The osdu_platform_url below is specific to the bootcamp

osdu_register_dataset_url = osdu_platform_url + '/api/dataset/v1/registerDataset/'
print(osdu_register_dataset_url)

Register dataset and print the result

Register dataset and print the result. API call returns the ID of our newly registered dataset.

response = requests.put(osdu_register_dataset_url, data=new_dataset, headers=headers)
print(json.dumps(response.json(), indent=4))
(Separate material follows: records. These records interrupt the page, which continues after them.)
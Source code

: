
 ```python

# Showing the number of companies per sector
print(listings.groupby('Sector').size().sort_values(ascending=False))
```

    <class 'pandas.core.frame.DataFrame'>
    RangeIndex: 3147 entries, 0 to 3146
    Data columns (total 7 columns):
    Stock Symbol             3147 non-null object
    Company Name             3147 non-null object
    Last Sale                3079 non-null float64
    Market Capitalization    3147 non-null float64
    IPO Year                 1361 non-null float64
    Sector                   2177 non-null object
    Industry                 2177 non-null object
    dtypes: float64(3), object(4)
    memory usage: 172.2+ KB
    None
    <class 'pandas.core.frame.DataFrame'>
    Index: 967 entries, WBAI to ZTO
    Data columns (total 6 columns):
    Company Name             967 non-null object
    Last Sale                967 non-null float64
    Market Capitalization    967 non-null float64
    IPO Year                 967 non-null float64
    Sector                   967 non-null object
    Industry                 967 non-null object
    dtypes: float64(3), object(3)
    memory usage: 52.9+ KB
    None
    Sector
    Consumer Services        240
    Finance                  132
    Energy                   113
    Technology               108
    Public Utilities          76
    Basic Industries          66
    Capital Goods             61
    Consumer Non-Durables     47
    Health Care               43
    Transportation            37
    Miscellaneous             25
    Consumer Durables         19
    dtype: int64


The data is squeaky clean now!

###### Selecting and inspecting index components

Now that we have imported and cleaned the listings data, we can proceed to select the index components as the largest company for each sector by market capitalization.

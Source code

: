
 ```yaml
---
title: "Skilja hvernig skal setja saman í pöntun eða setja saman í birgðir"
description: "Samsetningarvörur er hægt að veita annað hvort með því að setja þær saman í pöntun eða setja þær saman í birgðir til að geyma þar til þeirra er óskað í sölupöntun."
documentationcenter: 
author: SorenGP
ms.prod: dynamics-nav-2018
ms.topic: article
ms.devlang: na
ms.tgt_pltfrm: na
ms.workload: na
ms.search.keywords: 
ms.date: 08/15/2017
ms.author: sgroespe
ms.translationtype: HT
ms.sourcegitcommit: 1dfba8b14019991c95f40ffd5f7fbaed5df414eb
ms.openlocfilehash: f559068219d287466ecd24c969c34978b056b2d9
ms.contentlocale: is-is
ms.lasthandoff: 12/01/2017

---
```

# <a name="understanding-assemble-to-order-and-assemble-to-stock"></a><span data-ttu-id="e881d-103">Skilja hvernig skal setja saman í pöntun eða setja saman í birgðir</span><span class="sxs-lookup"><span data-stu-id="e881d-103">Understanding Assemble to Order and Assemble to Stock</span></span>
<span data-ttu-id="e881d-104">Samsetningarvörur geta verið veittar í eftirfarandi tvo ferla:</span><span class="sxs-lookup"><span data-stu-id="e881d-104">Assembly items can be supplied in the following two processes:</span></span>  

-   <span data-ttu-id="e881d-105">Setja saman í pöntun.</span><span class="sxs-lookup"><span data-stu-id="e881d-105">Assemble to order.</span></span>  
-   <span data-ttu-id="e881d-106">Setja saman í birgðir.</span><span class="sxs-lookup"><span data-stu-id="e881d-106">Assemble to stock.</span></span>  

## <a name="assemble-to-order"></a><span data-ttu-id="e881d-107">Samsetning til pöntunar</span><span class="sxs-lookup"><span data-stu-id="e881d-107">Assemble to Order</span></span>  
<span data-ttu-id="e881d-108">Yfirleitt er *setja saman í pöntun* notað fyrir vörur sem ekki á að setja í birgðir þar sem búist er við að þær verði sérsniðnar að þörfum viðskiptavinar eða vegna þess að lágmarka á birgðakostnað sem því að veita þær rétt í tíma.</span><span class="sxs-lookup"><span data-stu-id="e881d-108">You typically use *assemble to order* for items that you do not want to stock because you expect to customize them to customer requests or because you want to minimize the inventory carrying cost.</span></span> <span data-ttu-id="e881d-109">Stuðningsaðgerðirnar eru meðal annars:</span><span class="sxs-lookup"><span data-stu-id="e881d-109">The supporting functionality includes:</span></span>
dataset_ids = [response.json()["datasetRegistries"][0]["id"], response.json()["datasetRegistries"][1]["id"]]
print(dataset_ids)

Retrieving the file

Let’s retrieve our file to make sure its there

body = {
    "datasetRegistryIds": dataset_ids
}

osdu_retrieve_url = osdu_platform_url + '/api/dataset/v1/retrievalInstructions'
print(osdu_retrieve_url)

response = requests.post(osdu_retrieve_url, json=body, headers=headers)
print(json.dumps(response.json(), indent=4))

print(response.json()["datasets"][0]["retrievalProperties"]["signedUrl"])
print(response.json()["datasets"][1]["retrievalProperties"]["signedUrl"])

Lab complete

Congratulations! You have completed this lab!